As noted earlier, each of the PBPs identified was based on the literature, internal data analysis, and benchmarking visits. However, frequent reassessment of the literature must occur to validate the PBP creation process. For example, during the early CLD group meetings, dexamethasone use was identified as a potentially effective means of reducing lung inflammation and subsequent injury. However, during the ensuing 2 years, several studies that revealed significant long-term morbidity associated with early prophylactic use and later use of this drug were reported or published. This prompted a change in focus to reducing the use of dexamethasone and if used to a very low dose for a brief period of time. Finally, it is important to remember that implementation of any PBP may have an effect on other outcomes. For example, use of vitamin A to minimize CLD was identified as a PBP. However, the recommended protocol based on a published randomized controlled trial involves 14 intramuscular injections over 28 days.6 In competition with improved CLD rates from the vitamin A PBP is the increased risk of nosocomial infection in infants who have a high number of needle sticks. Thus, methods of ongoing measuring and monitoring are essential whenever any of the PBPs are implemented.
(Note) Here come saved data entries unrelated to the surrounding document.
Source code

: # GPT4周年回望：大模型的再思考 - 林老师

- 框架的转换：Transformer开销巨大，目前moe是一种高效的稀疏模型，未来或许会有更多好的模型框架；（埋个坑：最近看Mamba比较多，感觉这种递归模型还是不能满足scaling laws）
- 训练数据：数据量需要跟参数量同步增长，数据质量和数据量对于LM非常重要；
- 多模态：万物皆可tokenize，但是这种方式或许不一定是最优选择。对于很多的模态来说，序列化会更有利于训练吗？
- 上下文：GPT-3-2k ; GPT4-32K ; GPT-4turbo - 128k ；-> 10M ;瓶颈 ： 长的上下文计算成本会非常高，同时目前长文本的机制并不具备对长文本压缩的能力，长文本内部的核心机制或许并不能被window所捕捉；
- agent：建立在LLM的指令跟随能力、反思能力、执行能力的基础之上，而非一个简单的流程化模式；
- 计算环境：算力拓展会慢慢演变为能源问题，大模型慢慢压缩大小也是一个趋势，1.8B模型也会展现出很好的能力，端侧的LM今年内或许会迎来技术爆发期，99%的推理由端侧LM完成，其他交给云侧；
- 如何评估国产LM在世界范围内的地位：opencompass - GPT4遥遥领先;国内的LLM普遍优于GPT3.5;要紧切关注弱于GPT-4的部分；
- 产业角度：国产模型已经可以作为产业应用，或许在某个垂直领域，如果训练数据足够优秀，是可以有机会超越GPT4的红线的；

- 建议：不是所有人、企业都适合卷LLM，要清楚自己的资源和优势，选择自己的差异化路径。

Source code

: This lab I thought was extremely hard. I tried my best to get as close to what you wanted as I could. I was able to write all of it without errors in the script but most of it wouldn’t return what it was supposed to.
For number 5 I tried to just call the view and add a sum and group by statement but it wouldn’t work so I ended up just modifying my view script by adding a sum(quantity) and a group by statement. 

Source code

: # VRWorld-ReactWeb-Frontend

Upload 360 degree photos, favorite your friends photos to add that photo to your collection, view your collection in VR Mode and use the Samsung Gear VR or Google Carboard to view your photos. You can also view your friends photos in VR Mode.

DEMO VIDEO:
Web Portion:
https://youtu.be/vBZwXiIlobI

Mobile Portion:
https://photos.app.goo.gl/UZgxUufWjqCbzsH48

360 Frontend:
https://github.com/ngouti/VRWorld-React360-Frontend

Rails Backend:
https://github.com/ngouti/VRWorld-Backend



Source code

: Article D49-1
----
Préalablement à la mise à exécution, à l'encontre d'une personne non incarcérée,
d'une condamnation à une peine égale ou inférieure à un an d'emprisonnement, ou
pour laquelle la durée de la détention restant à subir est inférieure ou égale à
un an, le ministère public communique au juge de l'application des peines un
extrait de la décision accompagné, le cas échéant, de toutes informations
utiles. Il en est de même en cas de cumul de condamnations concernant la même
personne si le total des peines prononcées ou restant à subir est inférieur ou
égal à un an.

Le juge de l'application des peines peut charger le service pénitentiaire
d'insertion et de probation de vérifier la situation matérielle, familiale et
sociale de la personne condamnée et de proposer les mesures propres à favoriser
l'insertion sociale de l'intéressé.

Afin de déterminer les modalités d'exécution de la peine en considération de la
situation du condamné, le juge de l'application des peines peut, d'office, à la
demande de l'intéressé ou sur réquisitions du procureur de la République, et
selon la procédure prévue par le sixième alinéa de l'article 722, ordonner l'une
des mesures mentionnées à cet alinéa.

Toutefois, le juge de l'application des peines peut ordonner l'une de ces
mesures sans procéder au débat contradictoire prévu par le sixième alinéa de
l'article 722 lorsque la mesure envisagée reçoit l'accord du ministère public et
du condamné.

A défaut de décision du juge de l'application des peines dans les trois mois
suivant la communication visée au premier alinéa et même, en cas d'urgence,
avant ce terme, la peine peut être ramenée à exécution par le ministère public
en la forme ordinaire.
The final component of the CLD focus group’s project was the patient database. Although difficult to create, this database will probably prove to be the most compelling argument for aggressive implementation of PBPs. Change concepts can be suggested based on the literature, benchmarking visits, and internal analysis of practice process. However, positive results must be achieved, maintained, and demonstrated for changes to become ingrained in the culture. Without the ability to demonstrate improvement, the ongoing process of rapid-cycle improvement efforts may eventually be abandoned. Other advantages of the database include an ability to monitor balancing measures and an ability to stratify outcomes based on known risk factors such as birth weight, gender, ethnicity, or site of care.
In summary, the process of establishing the CLD group as a component of a larger collaborative has allowed each participating site to establish and implement efficiently several evidence-based PBPs. Future efforts of the group will include completing collection of postintervention outcome data to determine whether efforts had an effect on CLD rates and on secondary outcomes. Efforts to risk-adjust CLD rates and to examine the effects of PBPs on other outcomes such as growth and central nervous system development will be the next phase in the evolution of this collaborative quality improvement process.